Of order in disorder, where there should not be any order at all

And the most severe cases

The paradox

The ‘Continuity Hypothesis’

Running in the family

A linguistic approach

 

The paradox

Order in disorder is a paradox. By the second law of thermodynamics, applying to systems of all sorts from galaxies to molecules, order is naturally lost rather than gained. The law explains why saltwater and fresh water, once mixed cannot be unmixed. Mahommed, the first religious leader to think in a modern scientific way, was rightly curious about this. He paved the way for the study of mathematics, science, linguistics, and more, which continued long after his death. The answer to Mahommed’s question came more than a thousand years later, at the end of the 18th century. By this law, speech errors of all sorts should vary randomly. But they don’t. Where the natural process of language acquistion goes awry, patterns emerge in the resulting disorder. Why should this be?

The question here bears crucially on the most severe disorders, which tend to vary hugely from one to the next, which don’t fit into tidy little boxes, which are like exceptions to exceptions.

The ‘Continuity Hypothesis’

Nunes (2002) proposed an answer on the basis of a proposal originally due to Martin Atkinson (1982), then popularised by Steven Pinker (1984) under the name of ‘Continuity’. No funtionality can be postulated in acquisition which is not evidenced in competent language. I postulated a dedicated acquisition functionality. But I now reject that proposal, and propose instead that the ‘Continuity Hypothesis’ should be extended:

  • By a human-specific adaptation, the evolution of language was linear and continuous from the start, imposing increasingly tight restrictions on the set of elements in play at any given moment as evolution progressed.

In support of the continuity principle as extended here, there is evidence that the first phonemes are themselves defined on constituent features.
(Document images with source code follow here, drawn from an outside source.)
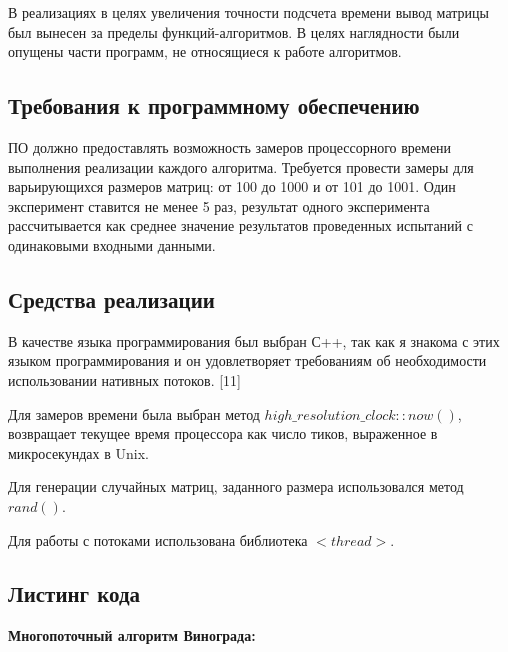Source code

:\documentclass[a4paper,14pt]{article} %
\begin{document}
        В реализациях в целях увеличения точности подсчета времени вывод матрицы был вынесен за пределы функций-алгоритмов. В целях наглядности были опущены части программ, не относящиеся к работе алгоритмов.
        
        \hfill

        \subsection{Требования к программному обеспечению}
        \hfill
        
        ПО должно предоставлять возможность замеров процессорного времени выполнения реализации каждого алгоритма. Требуется провести замеры для варьирующихся размеров матриц: от 100 до 1000 и от 101 до 1001. Один эксперимент ставится не менее 5 раз, результат одного эксперимента рассчитывается как среднее значение результатов проведенных испытаний с одинаковыми входными данными.
        \hfill
        
        \subsection{Средства реализации}
        \hfill
        
        В качестве языка программирования был выбран С++, так как я знакома с этих языком программирования и он удовлетворяет требованиям об необходимости использовании нативных потоков. [11]
        \hfill
        
        Для замеров времени была выбран метод $high\_resolution\_clock::now()$, возвращает текущее время процессора как число тиков, выраженное в микросекундах в Unix.
        \hfill
        
        Для генерации случайных матриц, заданного размера использовался метод $rand()$. 
        
        Для работы с потоками использована библиотека $<thread>$. 
        \hfill
        
        \subsection{Листинг кода}
        \hfill
        
        	\textbf{Многопоточный алгоритм Винограда:}
          
\end{document}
This is not to say that the first phonemes were like modern phonemes, but only that they were constituents. The evidence is from disorder. By one severe disorder, the features are treated as properties of words rather than their constituent phonemes. For instance, one child at the age of two had very little speech; but of the few words he had, he could say more with a lip articulation in the M and corresponding lip rounding in the vowel and knee with a tongue tip articulation in the N and a corresponding high front articulation in the vowel, but in me and gnaw the M and N sounds could not be pronounced.
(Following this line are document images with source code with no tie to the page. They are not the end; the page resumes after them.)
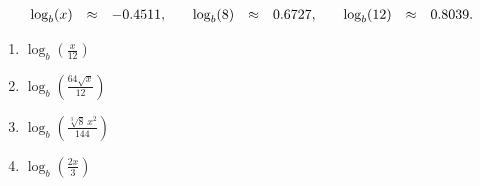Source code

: \begin{enumerate}
\begin{equation*}
\begin{array}{rcl@{\hspace{2em}}rcl@{\hspace{2em}}rcl}
      \log_b(x) & \approx & -0.4511,&
      \log_b(8) & \approx & 0.6727,&
      \log_b(12) & \approx & 0.8039.
    \end{array}
  \end{equation*}
  \begin{enumerate}
  \item ${\displaystyle \log_b\left(\frac{x}{12} \right) }$
  \item ${\displaystyle \log_b\left(\frac{64\sqrt{x}}{12} \right) }$
  \item ${\displaystyle \log_b\left(\frac{ \sqrt[3]{8} \, x^2 }{144} \right) }$
  \item ${\displaystyle \log_b\left(\frac{2x}{3} \right) }$
  \end{enumerate}
\end{enumerate}
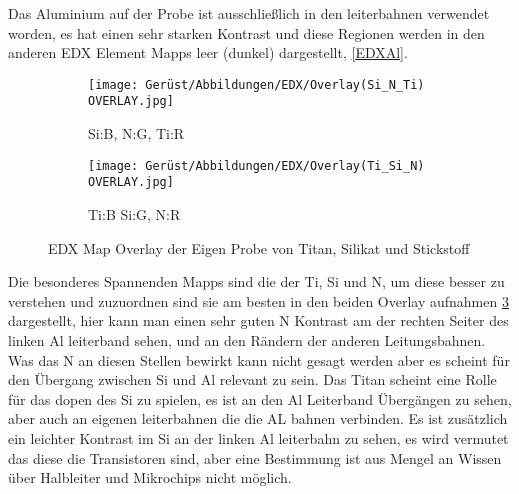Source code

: Das Aluminium auf der Probe ist ausschließlich in den leiterbahnen verwendet worden, es hat einen sehr starken Kontrast und diese Regionen werden in den anderen EDX Element Mapps leer (dunkel) dargestellt, \cref{EDXAl}.


\begin{figure}[H]
     \centering
     \begin{subfigure}[b]{0.49\textwidth}
         \centering
         \texttt{[image: Gerüst/Abbildungen/EDX/Overlay(Si\_N\_Ti) OVERLAY.jpg]}
         \caption{Si:B, N:G, Ti:R}
         \label{Overlay}
     \end{subfigure}
     \hfill
     \begin{subfigure}[b]{0.49\textwidth}
         \centering
         \texttt{[image: Gerüst/Abbildungen/EDX/Overlay(Ti\_Si\_N) OVERLAY.jpg]}
         \caption{Ti:B Si:G, N:R}
         \label{Overlay2}
     \end{subfigure}
        \caption{EDX Map Overlay der Eigen Probe von Titan, Silikat und Stickstoff}
        \label{EDXOverlay}
\end{figure}

Die besonderes Spannenden Mapps sind die der Ti, Si und N, um diese besser zu verstehen und zuzuordnen sind sie am besten in den beiden Overlay aufnahmen \cref{EDXOverlay} dargestellt, hier kann man einen sehr guten N Kontrast am der rechten Seiter des linken Al leiterband sehen, und an den Rändern der anderen Leitungsbahnen. Was das N an diesen Stellen bewirkt kann nicht gesagt werden aber es scheint für den Übergang zwischen Si und Al relevant zu sein. Das Titan scheint eine Rolle für das dopen des Si zu spielen, es ist an den Al Leiterband Übergängen zu sehen, aber auch an eigenen leiterbahnen die die AL bahnen verbinden. Es ist zusätzlich ein leichter Kontrast im Si an der linken Al leiterbahn zu sehen, es wird vermutet das diese die Transistoren sind, aber eine Bestimmung ist aus Mengel an Wissen über Halbleiter und Mikrochips nicht möglich.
The various patterns in children’s speech disorders are commonly grouped together as ‘processes‘.

Running in the family

In a  way that has been intensely studied for almost a century, in roughly a third of all developmental issues with speech and language, there is a closely related family member with a similar issue. On some counts the percentage of family involvement is even higher. But the effect seems to hold at least five times more often than it would if there was no significant connection. In such cases, of course, it is hard to disentangle the social and the genetic aspects. Family members have contact with one another as well as sharing some of the same DNA. But in the case of one child I was treating, half the family lived on the far side of Europe. They only got together for weddings and funerals. So there was no plausible for any social factor to play any role in a speech disorder. But exactly the same speech issue was observed in several members of the family on both sides of Europe.  On the basis of more robust statistical data, most researchers conclude that there has to be a significant genetic effect.

A linguistic approach

By my proposal here, what is characteristically happening in child speech is by misuses or over-simplifications (usually slight) of a highly evolved architecture which operates in a necessary ‘learnability space‘. The apparent order in disorder is a function of the way speech evolved.